[Data for review Boundary: Start]
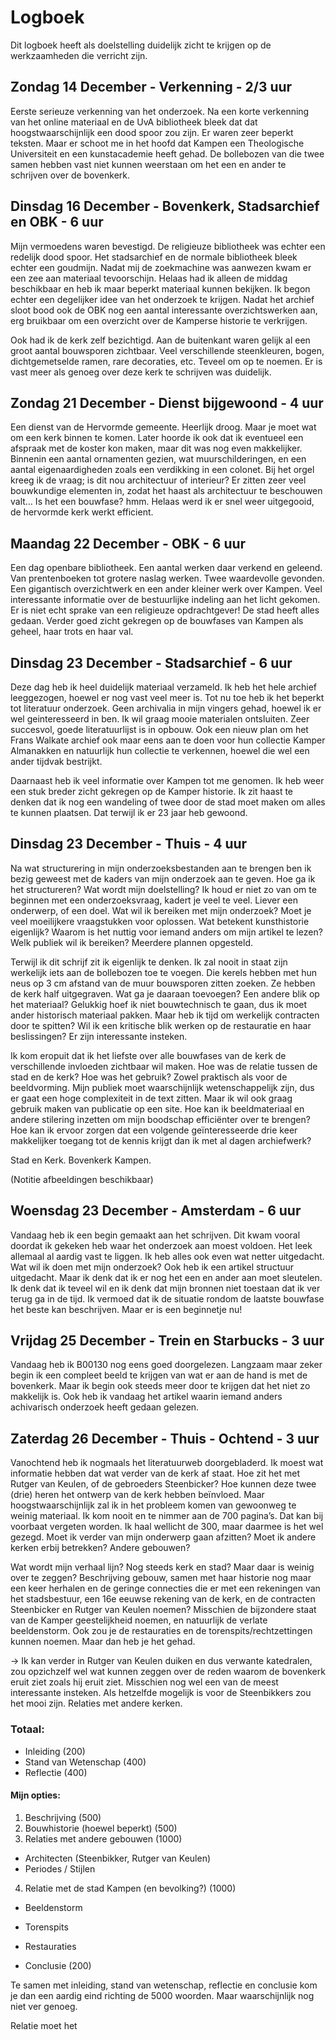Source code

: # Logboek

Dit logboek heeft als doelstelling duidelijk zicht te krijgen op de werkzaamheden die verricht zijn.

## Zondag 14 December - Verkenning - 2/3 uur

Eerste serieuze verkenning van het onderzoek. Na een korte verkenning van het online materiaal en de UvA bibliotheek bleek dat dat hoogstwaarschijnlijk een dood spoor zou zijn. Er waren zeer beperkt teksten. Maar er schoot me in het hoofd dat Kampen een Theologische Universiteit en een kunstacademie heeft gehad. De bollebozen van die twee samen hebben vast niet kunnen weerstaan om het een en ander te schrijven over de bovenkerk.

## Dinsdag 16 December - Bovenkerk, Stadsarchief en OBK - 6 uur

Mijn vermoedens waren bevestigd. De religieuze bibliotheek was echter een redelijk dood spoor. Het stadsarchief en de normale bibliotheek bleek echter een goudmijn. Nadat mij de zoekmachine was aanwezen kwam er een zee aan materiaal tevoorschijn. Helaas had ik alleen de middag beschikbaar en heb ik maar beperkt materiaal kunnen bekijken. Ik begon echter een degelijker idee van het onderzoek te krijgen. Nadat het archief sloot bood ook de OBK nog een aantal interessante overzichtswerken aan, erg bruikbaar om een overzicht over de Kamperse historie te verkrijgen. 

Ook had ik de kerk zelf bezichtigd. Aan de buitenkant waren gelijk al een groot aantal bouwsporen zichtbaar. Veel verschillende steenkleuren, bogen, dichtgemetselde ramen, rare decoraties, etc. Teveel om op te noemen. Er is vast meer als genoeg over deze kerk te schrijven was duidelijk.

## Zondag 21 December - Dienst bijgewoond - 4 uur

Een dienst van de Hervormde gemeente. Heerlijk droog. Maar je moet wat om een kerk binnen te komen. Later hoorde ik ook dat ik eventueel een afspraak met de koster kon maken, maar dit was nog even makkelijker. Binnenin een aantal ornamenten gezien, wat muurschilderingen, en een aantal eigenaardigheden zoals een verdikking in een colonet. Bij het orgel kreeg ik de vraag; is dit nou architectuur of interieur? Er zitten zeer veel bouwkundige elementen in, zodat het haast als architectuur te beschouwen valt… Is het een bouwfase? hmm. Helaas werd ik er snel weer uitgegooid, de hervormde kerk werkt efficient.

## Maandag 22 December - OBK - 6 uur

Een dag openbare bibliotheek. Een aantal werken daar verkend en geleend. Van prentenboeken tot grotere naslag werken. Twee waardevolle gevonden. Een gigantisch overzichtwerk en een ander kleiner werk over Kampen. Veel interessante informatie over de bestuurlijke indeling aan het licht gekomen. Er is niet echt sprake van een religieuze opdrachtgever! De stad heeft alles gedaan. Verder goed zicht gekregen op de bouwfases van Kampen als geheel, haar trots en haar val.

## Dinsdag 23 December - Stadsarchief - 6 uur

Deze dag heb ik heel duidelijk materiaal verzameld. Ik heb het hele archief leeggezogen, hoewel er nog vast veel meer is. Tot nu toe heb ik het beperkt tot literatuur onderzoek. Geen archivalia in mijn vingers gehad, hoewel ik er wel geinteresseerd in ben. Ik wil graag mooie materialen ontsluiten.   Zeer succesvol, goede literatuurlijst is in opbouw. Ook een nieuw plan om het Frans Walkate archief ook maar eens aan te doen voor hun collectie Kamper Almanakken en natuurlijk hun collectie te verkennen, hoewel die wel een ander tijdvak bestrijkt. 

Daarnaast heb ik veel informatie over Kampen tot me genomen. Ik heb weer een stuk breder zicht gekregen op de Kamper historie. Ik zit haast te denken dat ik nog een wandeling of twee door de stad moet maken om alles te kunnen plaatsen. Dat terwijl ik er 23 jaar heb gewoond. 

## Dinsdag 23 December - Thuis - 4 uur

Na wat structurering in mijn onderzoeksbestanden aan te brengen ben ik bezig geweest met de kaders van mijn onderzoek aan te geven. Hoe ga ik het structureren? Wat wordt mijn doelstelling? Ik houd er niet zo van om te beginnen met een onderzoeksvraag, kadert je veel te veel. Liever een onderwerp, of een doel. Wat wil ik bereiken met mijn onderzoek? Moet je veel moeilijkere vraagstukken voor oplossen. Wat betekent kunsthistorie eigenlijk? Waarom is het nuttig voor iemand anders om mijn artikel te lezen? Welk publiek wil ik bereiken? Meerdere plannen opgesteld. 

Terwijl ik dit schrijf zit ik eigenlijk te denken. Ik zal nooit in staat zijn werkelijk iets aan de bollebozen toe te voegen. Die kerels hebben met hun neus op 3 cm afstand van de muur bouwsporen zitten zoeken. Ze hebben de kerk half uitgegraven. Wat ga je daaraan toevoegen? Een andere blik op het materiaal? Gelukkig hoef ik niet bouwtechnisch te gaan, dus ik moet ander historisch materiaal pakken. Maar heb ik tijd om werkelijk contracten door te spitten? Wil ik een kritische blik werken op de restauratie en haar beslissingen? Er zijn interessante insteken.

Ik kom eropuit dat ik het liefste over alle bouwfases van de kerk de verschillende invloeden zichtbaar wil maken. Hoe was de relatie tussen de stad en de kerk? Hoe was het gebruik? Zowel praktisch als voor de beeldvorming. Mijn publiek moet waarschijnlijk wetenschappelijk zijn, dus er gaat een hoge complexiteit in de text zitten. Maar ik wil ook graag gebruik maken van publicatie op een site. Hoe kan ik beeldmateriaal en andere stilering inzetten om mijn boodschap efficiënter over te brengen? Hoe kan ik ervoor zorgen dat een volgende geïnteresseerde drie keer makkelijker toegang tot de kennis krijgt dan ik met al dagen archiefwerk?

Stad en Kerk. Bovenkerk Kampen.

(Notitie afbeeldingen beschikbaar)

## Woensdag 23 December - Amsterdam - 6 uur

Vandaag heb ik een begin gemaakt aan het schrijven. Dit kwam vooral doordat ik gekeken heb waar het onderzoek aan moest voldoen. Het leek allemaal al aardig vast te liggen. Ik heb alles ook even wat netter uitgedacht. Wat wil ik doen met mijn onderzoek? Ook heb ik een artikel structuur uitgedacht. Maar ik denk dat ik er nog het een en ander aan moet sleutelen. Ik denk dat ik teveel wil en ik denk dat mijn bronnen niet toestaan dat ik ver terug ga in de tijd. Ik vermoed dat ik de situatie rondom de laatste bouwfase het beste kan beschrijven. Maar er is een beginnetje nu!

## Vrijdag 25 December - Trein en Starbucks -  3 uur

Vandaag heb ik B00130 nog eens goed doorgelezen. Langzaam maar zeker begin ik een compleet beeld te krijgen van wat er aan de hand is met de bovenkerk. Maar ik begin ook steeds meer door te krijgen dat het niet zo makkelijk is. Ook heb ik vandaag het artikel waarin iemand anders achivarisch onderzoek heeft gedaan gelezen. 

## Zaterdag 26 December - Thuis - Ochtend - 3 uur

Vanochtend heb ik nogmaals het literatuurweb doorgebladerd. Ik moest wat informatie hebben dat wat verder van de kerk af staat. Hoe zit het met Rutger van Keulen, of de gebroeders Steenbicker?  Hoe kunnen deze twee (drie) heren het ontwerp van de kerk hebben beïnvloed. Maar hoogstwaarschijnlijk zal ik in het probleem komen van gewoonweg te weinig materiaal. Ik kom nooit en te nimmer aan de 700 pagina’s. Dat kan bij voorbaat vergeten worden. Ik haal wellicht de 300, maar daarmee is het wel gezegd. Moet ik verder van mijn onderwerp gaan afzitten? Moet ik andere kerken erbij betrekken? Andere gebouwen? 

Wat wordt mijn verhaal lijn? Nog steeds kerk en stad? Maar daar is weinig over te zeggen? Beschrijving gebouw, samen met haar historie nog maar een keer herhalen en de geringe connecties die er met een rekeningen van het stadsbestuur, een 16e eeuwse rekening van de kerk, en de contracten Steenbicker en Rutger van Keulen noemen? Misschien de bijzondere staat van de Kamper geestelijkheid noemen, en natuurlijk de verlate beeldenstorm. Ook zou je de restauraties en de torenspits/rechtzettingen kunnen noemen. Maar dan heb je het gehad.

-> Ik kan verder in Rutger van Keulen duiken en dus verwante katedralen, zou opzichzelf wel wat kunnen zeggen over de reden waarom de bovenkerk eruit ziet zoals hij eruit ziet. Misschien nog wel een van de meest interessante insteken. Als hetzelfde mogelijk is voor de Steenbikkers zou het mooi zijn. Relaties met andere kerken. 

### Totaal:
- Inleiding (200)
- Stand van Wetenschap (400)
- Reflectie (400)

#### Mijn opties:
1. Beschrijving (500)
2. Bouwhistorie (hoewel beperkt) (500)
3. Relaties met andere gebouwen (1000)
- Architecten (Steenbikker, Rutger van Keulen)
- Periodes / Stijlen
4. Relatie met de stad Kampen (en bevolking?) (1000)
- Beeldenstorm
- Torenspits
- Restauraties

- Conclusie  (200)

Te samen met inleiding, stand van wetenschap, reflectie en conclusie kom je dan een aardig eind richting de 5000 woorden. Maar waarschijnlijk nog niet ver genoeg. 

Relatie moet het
[Data for review Boundary: End]
[Data for review Boundary: Start]
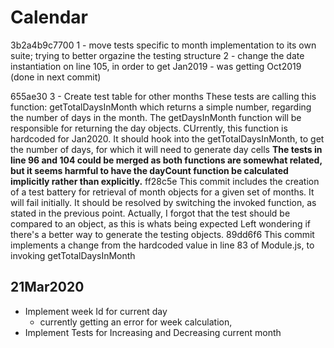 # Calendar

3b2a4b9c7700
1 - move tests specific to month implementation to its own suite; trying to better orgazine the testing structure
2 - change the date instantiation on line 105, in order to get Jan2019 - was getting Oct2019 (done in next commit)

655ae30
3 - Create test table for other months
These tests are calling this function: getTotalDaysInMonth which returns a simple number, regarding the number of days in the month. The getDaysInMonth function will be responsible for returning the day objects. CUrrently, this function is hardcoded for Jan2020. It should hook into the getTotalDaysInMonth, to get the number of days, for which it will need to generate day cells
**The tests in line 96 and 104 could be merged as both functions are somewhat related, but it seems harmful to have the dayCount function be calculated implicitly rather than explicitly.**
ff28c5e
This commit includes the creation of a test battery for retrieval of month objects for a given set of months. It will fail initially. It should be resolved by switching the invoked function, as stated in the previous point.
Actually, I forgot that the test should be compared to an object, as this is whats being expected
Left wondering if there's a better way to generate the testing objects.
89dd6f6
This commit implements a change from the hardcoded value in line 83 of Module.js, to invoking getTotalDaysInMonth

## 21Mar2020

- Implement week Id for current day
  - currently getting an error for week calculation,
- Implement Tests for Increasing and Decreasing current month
[Data for review Boundary: End]
What to produce: Every line holding the word "eigenlijk" should be copied out of the records above.

Solved exercise:
Na wat structurering in mijn onderzoeksbestanden aan te brengen ben ik bezig geweest met de kaders van mijn onderzoek aan te geven. Hoe ga ik het structureren? Wat wordt mijn doelstelling? Ik houd er niet zo van om te beginnen met een onderzoeksvraag, kadert je veel te veel. Liever een onderwerp, of een doel. Wat wil ik bereiken met mijn onderzoek? Moet je veel moeilijkere vraagstukken voor oplossen. Wat betekent kunsthistorie eigenlijk? Waarom is het nuttig voor iemand anders om mijn artikel te lezen? Welk publiek wil ik bereiken? Meerdere plannen opgesteld. 
Terwijl ik dit schrijf zit ik eigenlijk te denken. Ik zal nooit in staat zijn werkelijk iets aan de bollebozen toe te voegen. Die kerels hebben met hun neus op 3 cm afstand van de muur bouwsporen zitten zoeken. Ze hebben de kerk half uitgegraven. Wat ga je daaraan toevoegen? Een andere blik op het materiaal? Gelukkig hoef ik niet bouwtechnisch te gaan, dus ik moet ander historisch materiaal pakken. Maar heb ik tijd om werkelijk contracten door te spitten? Wil ik een kritische blik werken op de restauratie en haar beslissingen? Er zijn interessante insteken.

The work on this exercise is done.